2025 Slim Jim 250
- Date: October 24, 2025
- Location: Martinsville Speedway in Ridgeway, Virginia
- Course: Permanent racing facility
- Course length: 0.526 miles (0.847 km)
- Distance: 203 laps, 106.7 mi (171.8 km)
- Scheduled distance: 200 laps, 105.2 mi (169.3 km)
- Average speed: 58.340 mph (93.889 km/h)

Pole position
- Driver: Layne Riggs; / Front Row Motorsports
- Time: 19.478

Most laps led
- Driver: Corey Heim / Tricon Garage
- Laps: 77

Fastest lap
- Driver: Layne Riggs / Front Row Motorsports
- Time: 20.002

Winner
- No. 11: Corey Heim / Tricon Garage

Television in the United States
- Network: FS1
- Announcers: Jamie Little, Brad Keselowski, and Regan Smith

Radio in the United States
- Radio: NRN

= 2025 Slim Jim 200 =

24th race of the 2025 NASCAR Craftsman Truck Series

The 2025 Slim Jim 200 was the 24th stock car race of the 2025 NASCAR Craftsman Truck Series, the final race of the Round of 8, and the 21st iteration of the event. The race was held on Friday, October 24, 2025, at Martinsville Speedway in Ridgeway, Virginia, a 0.526 mi paperclip-shaped short track. The race was contested over 203 laps, extended from 200 laps due to a green-white-checkered finish.

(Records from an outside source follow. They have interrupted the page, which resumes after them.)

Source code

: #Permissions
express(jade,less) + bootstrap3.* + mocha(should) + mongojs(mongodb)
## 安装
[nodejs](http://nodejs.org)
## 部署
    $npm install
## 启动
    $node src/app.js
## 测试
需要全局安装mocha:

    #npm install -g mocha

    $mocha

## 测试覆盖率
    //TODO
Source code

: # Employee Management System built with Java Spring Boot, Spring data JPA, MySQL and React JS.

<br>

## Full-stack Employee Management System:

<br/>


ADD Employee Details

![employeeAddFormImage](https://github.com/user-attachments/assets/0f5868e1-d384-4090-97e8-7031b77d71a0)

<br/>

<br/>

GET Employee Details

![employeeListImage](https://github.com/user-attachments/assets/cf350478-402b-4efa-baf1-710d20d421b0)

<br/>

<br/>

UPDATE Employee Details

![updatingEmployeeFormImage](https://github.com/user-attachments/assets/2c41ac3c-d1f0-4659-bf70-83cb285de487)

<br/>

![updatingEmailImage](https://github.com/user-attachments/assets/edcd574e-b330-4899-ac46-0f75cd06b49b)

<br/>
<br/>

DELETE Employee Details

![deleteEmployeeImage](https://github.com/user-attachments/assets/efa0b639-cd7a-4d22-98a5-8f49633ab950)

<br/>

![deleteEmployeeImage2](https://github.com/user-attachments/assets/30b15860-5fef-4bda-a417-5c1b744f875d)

In a wild and caution-filled final stage, Corey Heim, driving for Tricon Garage, would continue his season-long dominance, winning both stages and leading a race-high 77 laps after starting fourth to earn his 22nd career NASCAR Craftsman Truck Series win, and his record 11th of the season. To fill out the podium, Kaden Honeycutt, driving for Halmar Friesen Racing, and Layne Riggs, driving for Front Row Motorsports, would finish 2nd and 3rd, respectively.

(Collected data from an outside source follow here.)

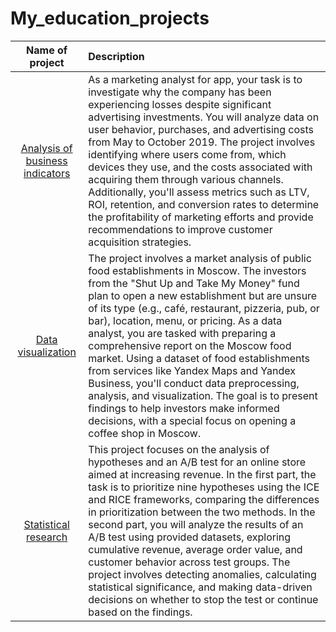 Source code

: # My_education_projects
| Name of project | Description |
|:-------------:|:-------------|
| [Analysis of business indicators](https://github.com/Fandooor/My_education_projects/blob/main/Analysis%20of%20business%20indicators.ipynb) | As a marketing analyst for app, your task is to investigate why the company has been experiencing losses despite significant advertising investments. You will analyze data on user behavior, purchases, and advertising costs from May to October 2019. The project involves identifying where users come from, which devices they use, and the costs associated with acquiring them through various channels. Additionally, you'll assess metrics such as LTV, ROI, retention, and conversion rates to determine the profitability of marketing efforts and provide recommendations to improve customer acquisition strategies.   |
| [Data visualization](https://github.com/Fandooor/My_education_projects/blob/main/Data%20visualization.ipynb)| The project involves a market analysis of public food establishments in Moscow. The investors from the "Shut Up and Take My Money" fund plan to open a new establishment but are unsure of its type (e.g., café, restaurant, pizzeria, pub, or bar), location, menu, or pricing. As a data analyst, you are tasked with preparing a comprehensive report on the Moscow food market. Using a dataset of food establishments from services like Yandex Maps and Yandex Business, you'll conduct data preprocessing, analysis, and visualization. The goal is to present findings to help investors make informed decisions, with a special focus on opening a coffee shop in Moscow.  |
| [Statistical research](https://github.com/Fandooor/My_education_projects/blob/main/Statistical%20research.ipynb)| This project focuses on the analysis of hypotheses and an A/B test for an online store aimed at increasing revenue. In the first part, the task is to prioritize nine hypotheses using the ICE and RICE frameworks, comparing the differences in prioritization between the two methods. In the second part, you will analyze the results of an A/B test using provided datasets, exploring cumulative revenue, average order value, and customer behavior across test groups. The project involves detecting anomalies, calculating statistical significance, and making data-driven decisions on whether to stop the test or continue based on the findings. |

The race would produce one of the most dramatic elimination events in history, as positions 2-5 were separated by only one point at race's end. Kaden Honeycutt and Layne Riggs tied for the final spot, with Honeycutt winning the tiebreaker due to his second-place finish. The rest of the Championship 4 lineup was set, which will be Heim, Ty Majeski, Tyler Ankrum, and Honeycutt.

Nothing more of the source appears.